▶ **Data records**

-------------------------

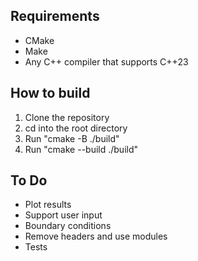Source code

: ## Requirements
- CMake
- Make
- Any C++ compiler that supports C++23

## How to build
1. Clone the repository
2. cd into the root directory
3. Run "cmake -B ./build"
4. Run "cmake --build ./build"

## To Do
- Plot results
- Support user input
- Boundary conditions
- Remove headers and use modules
- Tests
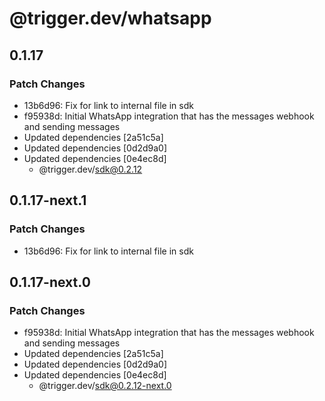 # @trigger.dev/whatsapp

## 0.1.17

### Patch Changes

- 13b6d96: Fix for link to internal file in sdk
- f95938d: Initial WhatsApp integration that has the messages webhook and sending messages
- Updated dependencies [2a51c5a]
- Updated dependencies [0d2d9a0]
- Updated dependencies [0e4ec8d]
  - @trigger.dev/sdk@0.2.12

## 0.1.17-next.1

### Patch Changes

- 13b6d96: Fix for link to internal file in sdk

## 0.1.17-next.0

### Patch Changes

- f95938d: Initial WhatsApp integration that has the messages webhook and sending messages
- Updated dependencies [2a51c5a]
- Updated dependencies [0d2d9a0]
- Updated dependencies [0e4ec8d]
  - @trigger.dev/sdk@0.2.12-next.0
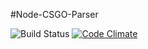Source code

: #Node-CSGO-Parser

![Build Status](https://api.travis-ci.org/Ballrock/node-csgo-parser.svg?branche=master)
[![Code Climate](https://codeclimate.com/github/Ballrock/node-csgo-parser/badges/gpa.svg)](https://codeclimate.com/github/Ballrock/node-csgo-parser)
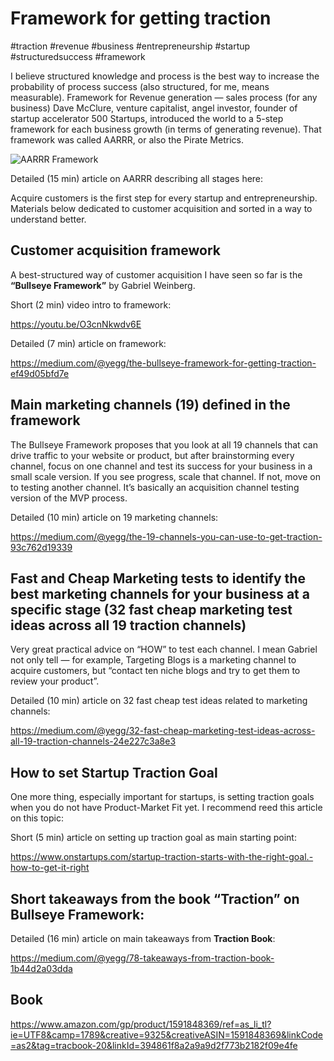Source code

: # Framework for getting traction

#traction #revenue #business #entrepreneurship #startup #structuredsuccess #framework

I believe structured knowledge and process is the best way to increase the probability of process success (also structured, for me, means measurable).
Framework for Revenue generation — sales process (for any business)
Dave McClure, venture capitalist, angel investor, founder of startup accelerator 500 Startups, introduced the world to a 5-step framework for each business growth (in terms of generating revenue). That framework was called AARRR, or also the Pirate Metrics.

![AARRR Framework](images/aarrr_framework.png)

Detailed (15 min) article on AARRR describing all stages here:

Acquire customers is the first step for every startup and entrepreneurship.
Materials below dedicated to customer acquisition and sorted in a way to understand better.

## Customer acquisition framework

A best-structured way of customer acquisition I have seen so far is the **“Bullseye Framework”** by Gabriel Weinberg.

Short (2 min) video intro to framework:

https://youtu.be/O3cnNkwdv6E

Detailed (7 min) article on framework:

https://medium.com/@yegg/the-bullseye-framework-for-getting-traction-ef49d05bfd7e


## Main marketing channels (19) defined in the framework

The Bullseye Framework proposes that you look at all 19 channels that can drive traffic to your website or product, but after brainstorming every channel, focus on one channel and test its success for your business in a small scale version. If you see progress, scale that channel. If not, move on to testing another channel. It’s basically an acquisition channel testing version of the MVP process.

Detailed (10 min) article on 19 marketing channels:

https://medium.com/@yegg/the-19-channels-you-can-use-to-get-traction-93c762d19339


## Fast and Cheap Marketing tests to identify the best marketing channels for your business at a specific stage (32 fast cheap marketing test ideas across all 19 traction channels)

Very great practical advice on “HOW” to test each channel. I mean Gabriel not only tell — for example, Targeting Blogs is a marketing channel to acquire customers, but “contact ten niche blogs and try to get them to review your product”.

Detailed (10 min) article on 32 fast cheap test ideas related to marketing channels:

https://medium.com/@yegg/32-fast-cheap-marketing-test-ideas-across-all-19-traction-channels-24e227c3a8e3


## How to set Startup Traction Goal

One more thing, especially important for startups, is setting traction goals when you do not have Product-Market Fit yet. I recommend reed this article on this topic:

Short (5 min) article on setting up traction goal as main starting point:

https://www.onstartups.com/startup-traction-starts-with-the-right-goal.-how-to-get-it-right


## Short takeaways from the book “Traction” on Bullseye Framework:

Detailed (16 min) article on main takeaways from **Traction Book**:

https://medium.com/@yegg/78-takeaways-from-traction-book-1b44d2a03dda



## Book

https://www.amazon.com/gp/product/1591848369/ref=as_li_tl?ie=UTF8&camp=1789&creative=9325&creativeASIN=1591848369&linkCode=as2&tag=tracbook-20&linkId=394861f8a2a9a9d2f773b2182f09e4fe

-------------------------

▶ **What is needed**
Return every line of the listing above that contains "marketing".

▶ **Exercise answer**
## Main marketing channels (19) defined in the framework
Detailed (10 min) article on 19 marketing channels:
## Fast and Cheap Marketing tests to identify the best marketing channels for your business at a specific stage (32 fast cheap marketing test ideas across all 19 traction channels)
Very great practical advice on “HOW” to test each channel. I mean Gabriel not only tell — for example, Targeting Blogs is a marketing channel to acquire customers, but “contact ten niche blogs and try to get them to review your product”.
Detailed (10 min) article on 32 fast cheap test ideas related to marketing channels:
https://medium.com/@yegg/32-fast-cheap-marketing-test-ideas-across-all-19-traction-channels-24e227c3a8e3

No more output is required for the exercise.